De eerste gebruiker is in vele gevallen niet bekend. Iedereen is op zijn beurt wel eens taalscheppend. Schrijvers, regeringspersonen, studenten zijn nog al eens produktief, maar ook de gewone man doet soms een aardige vondst. Motieven voor het gebruik van een nieuw woord kunnen zijn:
- een nieuw begrip moet worden benoemd. Voorbeelden: bromfiets, spookrijder. Vaak zijn het buitenlandse woorden, waarover meer in het tweede deel.
- het nieuwe woord klinkt goed - korter, krachtiger of welluidender dan een bestaand woord. Voorbeeld: doei in plaats van dáág, hartstikke.
- er is behoefte aan variatie of nuanceverschil. Hieronder kan men ook rekenen de camouflage van een onaangenaam begrip, bij voorbeeld ombuigen voor bezuinigen, tbc of tb in plaats van tuberculose. Verder de opwaardering van een beroep: de knecht of de dienstbode zijn vervangen door hulp in de huishouding of interieurverzorg(st)er.
De verbreiding van nieuwe woorden gebeurt uiteraard via allerlei soorten contacten, zowel direct als indirect (tv, radio, krant, tijdschrift, boek). Daar deze contacten veel intensiever zijn dan vroeger, kan de verbreiding ook sneller gaan.
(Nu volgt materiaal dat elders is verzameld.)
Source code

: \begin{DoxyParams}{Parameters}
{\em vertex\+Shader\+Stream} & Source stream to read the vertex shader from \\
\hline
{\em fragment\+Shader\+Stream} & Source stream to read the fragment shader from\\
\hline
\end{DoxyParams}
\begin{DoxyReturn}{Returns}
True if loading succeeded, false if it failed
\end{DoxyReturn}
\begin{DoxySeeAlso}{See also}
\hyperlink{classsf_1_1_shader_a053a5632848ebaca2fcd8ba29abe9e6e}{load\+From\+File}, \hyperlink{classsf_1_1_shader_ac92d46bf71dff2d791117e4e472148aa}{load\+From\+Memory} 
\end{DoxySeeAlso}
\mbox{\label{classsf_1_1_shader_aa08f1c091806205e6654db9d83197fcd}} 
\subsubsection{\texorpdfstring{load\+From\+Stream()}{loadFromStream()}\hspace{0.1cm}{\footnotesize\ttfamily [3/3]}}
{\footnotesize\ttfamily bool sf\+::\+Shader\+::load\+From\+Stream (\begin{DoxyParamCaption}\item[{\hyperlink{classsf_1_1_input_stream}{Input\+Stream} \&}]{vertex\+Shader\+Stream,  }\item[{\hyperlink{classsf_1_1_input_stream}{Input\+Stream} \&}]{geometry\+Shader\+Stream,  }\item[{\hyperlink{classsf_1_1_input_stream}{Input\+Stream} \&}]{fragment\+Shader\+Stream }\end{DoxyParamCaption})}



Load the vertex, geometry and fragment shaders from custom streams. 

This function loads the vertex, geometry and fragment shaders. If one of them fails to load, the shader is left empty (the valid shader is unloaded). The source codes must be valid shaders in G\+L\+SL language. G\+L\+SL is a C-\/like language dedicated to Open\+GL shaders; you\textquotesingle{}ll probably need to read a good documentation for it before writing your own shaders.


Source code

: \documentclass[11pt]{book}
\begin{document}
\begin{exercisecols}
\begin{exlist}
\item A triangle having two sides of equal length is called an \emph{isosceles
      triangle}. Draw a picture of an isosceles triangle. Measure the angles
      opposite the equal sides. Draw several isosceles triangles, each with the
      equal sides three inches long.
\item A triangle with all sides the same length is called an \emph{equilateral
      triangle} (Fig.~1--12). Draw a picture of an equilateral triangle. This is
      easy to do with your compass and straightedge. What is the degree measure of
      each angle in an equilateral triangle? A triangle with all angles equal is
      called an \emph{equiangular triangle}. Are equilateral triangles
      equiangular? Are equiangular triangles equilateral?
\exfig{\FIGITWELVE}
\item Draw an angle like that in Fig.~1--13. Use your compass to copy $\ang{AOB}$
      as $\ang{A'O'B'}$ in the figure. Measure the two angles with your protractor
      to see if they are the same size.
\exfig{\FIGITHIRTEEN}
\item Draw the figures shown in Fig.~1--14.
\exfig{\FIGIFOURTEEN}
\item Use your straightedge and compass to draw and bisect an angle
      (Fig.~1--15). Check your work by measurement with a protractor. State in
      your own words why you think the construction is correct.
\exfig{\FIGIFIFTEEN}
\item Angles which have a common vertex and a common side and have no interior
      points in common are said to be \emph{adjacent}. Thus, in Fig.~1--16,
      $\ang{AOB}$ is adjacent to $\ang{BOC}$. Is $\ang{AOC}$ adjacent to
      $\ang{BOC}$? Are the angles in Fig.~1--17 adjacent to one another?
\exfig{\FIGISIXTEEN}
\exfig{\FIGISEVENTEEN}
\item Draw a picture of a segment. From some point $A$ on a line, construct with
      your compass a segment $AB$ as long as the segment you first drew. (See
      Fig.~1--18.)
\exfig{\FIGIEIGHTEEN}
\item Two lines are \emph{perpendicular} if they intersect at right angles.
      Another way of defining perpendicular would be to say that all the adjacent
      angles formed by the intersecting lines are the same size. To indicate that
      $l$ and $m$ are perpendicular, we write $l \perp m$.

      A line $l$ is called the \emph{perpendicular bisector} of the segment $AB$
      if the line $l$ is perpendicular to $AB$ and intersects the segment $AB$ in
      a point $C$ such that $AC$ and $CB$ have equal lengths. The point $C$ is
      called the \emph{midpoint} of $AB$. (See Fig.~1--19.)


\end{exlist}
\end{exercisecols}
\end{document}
Het verdwijnen (de veroudering) van woorden gebeurt volgens omgekeerde processen. Wie weet nú nog wat een bavelaar is? Verder gebeurt dit vooral door de verdringing door ‘betere’ woorden. Onze redacteur heeft in zijn boek Schrijfwijzer (in het hoofdstuk over woordgebruik) vele voorbeelden gegeven van verouderde woorden.